🤖 AI Summary
This work addresses the challenges of biased learning and unreliable predictions in multilingual emotion recognition caused by missing annotations and emotional ambiguity. To this end, the authors propose an uncertainty-aware multi-label classification framework that explicitly models label uncertainty to prevent misinterpreting missing labels as negative samples. The approach integrates a shared multilingual encoder, language-specific optimization, an entropy-driven ambiguity weighting mechanism, and a novel objective function combining positive-unlabeled learning regularization with mask-aware loss. Experiments on English, Spanish, and Arabic benchmarks demonstrate that the method significantly outperforms strong baselines, offering improved training stability, enhanced robustness to sparse annotations, and greater prediction interpretability.
📝 Abstract
Contemporary knowledge-based systems increasingly rely on multilingual emotion identification to support intelligent decision-making, yet they face major challenges due to emotional ambiguity and incomplete supervision.
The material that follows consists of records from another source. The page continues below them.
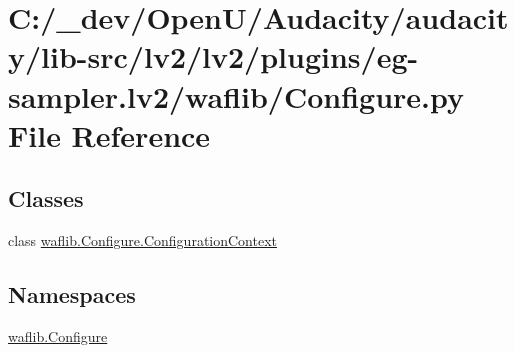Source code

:\hypertarget{lv2_2plugins_2eg-sampler_8lv2_2waflib_2_configure_8py}{}\section{C\+:/\+\_\+dev/\+Open\+U/\+Audacity/audacity/lib-\/src/lv2/lv2/plugins/eg-\/sampler.lv2/waflib/\+Configure.py File Reference}
\label{lv2_2plugins_2eg-sampler_8lv2_2waflib_2_configure_8py}
\subsection*{Classes}
\begin{DoxyCompactItemize}
\item 
class \hyperlink{classwaflib_1_1_configure_1_1_configuration_context}{waflib.\+Configure.\+Configuration\+Context}
\end{DoxyCompactItemize}
\subsection*{Namespaces}
\begin{DoxyCompactItemize}
\item 
 \hyperlink{namespacewaflib_1_1_configure}{waflib.\+Configure}
\end{DoxyCompactItemize}
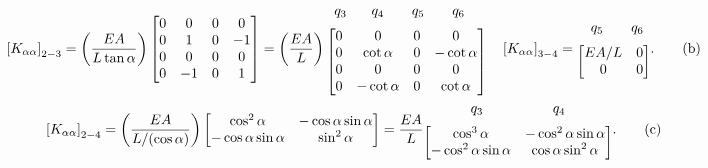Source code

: \documentclass{AeroStructure-ERJohnson}
\begin{document}
\begin{example*}
\begin{gather}
\left[K_{\alpha \alpha}\right]_{2-3}=\left(\frac{E A}{L \tan \alpha}\right)\left[\begin{array}{@{}cccc@{}}0 & 0 & 0 & 0 \\0 & 1 & 0 & -1 \\0 & 0 & 0 & 0 \\0 & -1 & 0 & 1\end{array}\right]=\left(\frac{E A}{L}\right)\begin{array}{@{}c@{}}{\arraycolsep=7.5pt\begin{array}{@{}cccc@{}}q_{3}\phantom{.} & q_{4}\phantom{0} & q_{5}\phantom{0} & q_{6}\phantom{00} \end{array}}\\[6pt]\left[\begin{array}{@{}cccc@{}}0 & 0 & 0 & 0 \\0 & \cot \alpha & 0 & -\cot \alpha \\0 & 0 & 0 & 0 \\0 & -\cot \alpha & 0 & \cot \alpha\end{array}\right]\end{array}\quad \left[K_{\alpha \alpha}\right]_{3-4}=\begin{array}{@{}c@{}}\begin{array}{@{}cc@{}}\phantom{0}q_{5} & \phantom{00}q_{6} \end{array}\\[6pt]\left[\begin{array}{@{}cc@{}}E A / L & 0 \\0 & 0\end{array}\right]\end{array}.\label{eq16.4b}\tag{b}\\
\left[K_{\alpha \alpha}\right]_{2-4}=\left(\frac{E A}{L /(\cos \alpha)}\right)\left[\begin{array}{@{}cc@{}}\cos ^{2} \alpha & -\cos \alpha \sin \alpha \\-\cos \alpha \sin \alpha & \sin ^{2} \alpha\end{array}\right]=\frac{E A}{L}\begin{array}{@{}c@{}}\begin{array}{@{}cc@{}}q_{3}\phantom{0000} & \phantom{0000}q_{4} \end{array}\\[6pt]\left[\begin{array}{@{}cc@{}}\cos ^{3} \alpha & -\cos ^{2} \alpha \sin \alpha \\-\cos ^{2} \alpha \sin \alpha & \cos \alpha \sin ^{2} \alpha\end{array}\right]\end{array}.\label{eq16.4c}\tag{c}

\end{gather}
\end{example*}
\end{document}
Emotion recognition from text is inherently uncertain because multiple emotional states often co-occur and emotion annotations are frequently missing or heterogeneous. Most existing multi-label emotion classification methods assume fully observed labels and rely on deterministic learning objectives, which can lead to biased learning and unreliable predictions under partial supervision. This paper introduces Reasoning under Ambiguity, an uncertainty-aware framework for multilingual multi-label emotion classification that explicitly aligns learning with annotation uncertainty. The proposed approach uses a shared multilingual encoder with language-specific optimization and an entropy-based ambiguity weighting mechanism that down-weights highly ambiguous training instances rather than treating missing labels as negative evidence. A mask-aware objective with positive-unlabeled regularization is further incorporated to enable robust learning under partial supervision. Experiments on English, Spanish, and Arabic emotion classification benchmarks demonstrate consistent improvements over strong baselines across multiple evaluation metrics, along with improved training stability, robustness to annotation sparsity, and enhanced interpretability.